Exercise directions: Retrieve all lines below that have the string "page".

Task material:

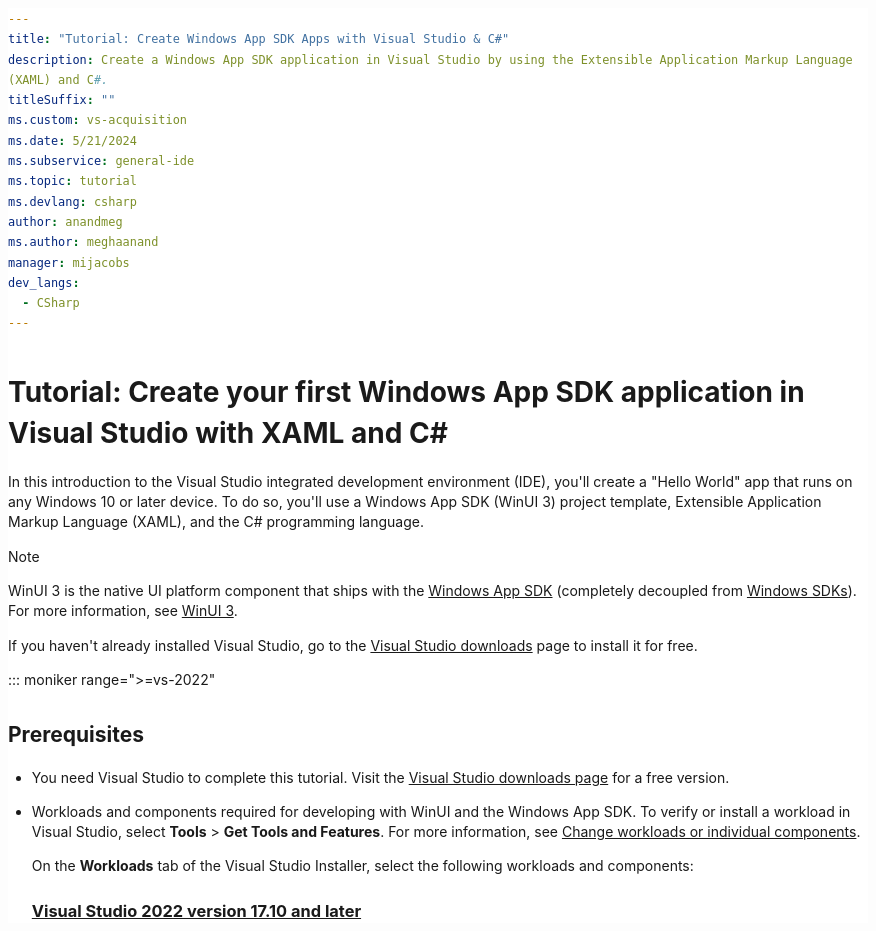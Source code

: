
```yaml
---
title: "Tutorial: Create Windows App SDK Apps with Visual Studio & C#"
description: Create a Windows App SDK application in Visual Studio by using the Extensible Application Markup Language (XAML) and C#.
titleSuffix: ""
ms.custom: vs-acquisition
ms.date: 5/21/2024
ms.subservice: general-ide
ms.topic: tutorial
ms.devlang: csharp
author: anandmeg
ms.author: meghaanand
manager: mijacobs
dev_langs:
  - CSharp
---
```


# Tutorial: Create your first Windows App SDK application in Visual Studio with XAML and C&#35;

In this introduction to the Visual Studio integrated development environment (IDE), you'll create a "Hello World" app that runs on any Windows 10 or later device. To do so, you'll use a Windows App SDK (WinUI 3) project template, Extensible Application Markup Language (XAML), and the C# programming language.

> [!NOTE]
> WinUI 3 is the native UI platform component that ships with the [Windows App SDK](/windows/apps/windows-app-sdk/) (completely decoupled from [Windows SDKs](/windows/apps/windows-app-sdk/)). For more information, see [WinUI 3](/windows/apps/winui/winui3/).

If you haven't already installed Visual Studio, go to the [Visual Studio downloads](https://visualstudio.microsoft.com/downloads/?cid=learn-onpage-download-cta) page to install it for free.

::: moniker range=">=vs-2022"
## Prerequisites

- You need Visual Studio to complete this tutorial.
Visit the [Visual Studio downloads page](https://visualstudio.microsoft.com/vs/) for a free version.
- Workloads and components required for developing with WinUI and the Windows App SDK. To verify or install a workload in Visual Studio, select **Tools** > **Get Tools and Features**. For more information, see [Change workloads or individual components](../../install/modify-visual-studio.md#change-workloads-or-individual-components).
    
    On the **Workloads** tab of the Visual Studio Installer, select the following workloads and components:

    ### [Visual Studio 2022 version 17.10 and later](#tab/vs-2022-17-10)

Final answer:
If you haven't already installed Visual Studio, go to the [Visual Studio downloads](https://visualstudio.microsoft.com/downloads/?cid=learn-onpage-download-cta) page to install it for free.
Visit the [Visual Studio downloads page](https://visualstudio.microsoft.com/vs/) for a free version.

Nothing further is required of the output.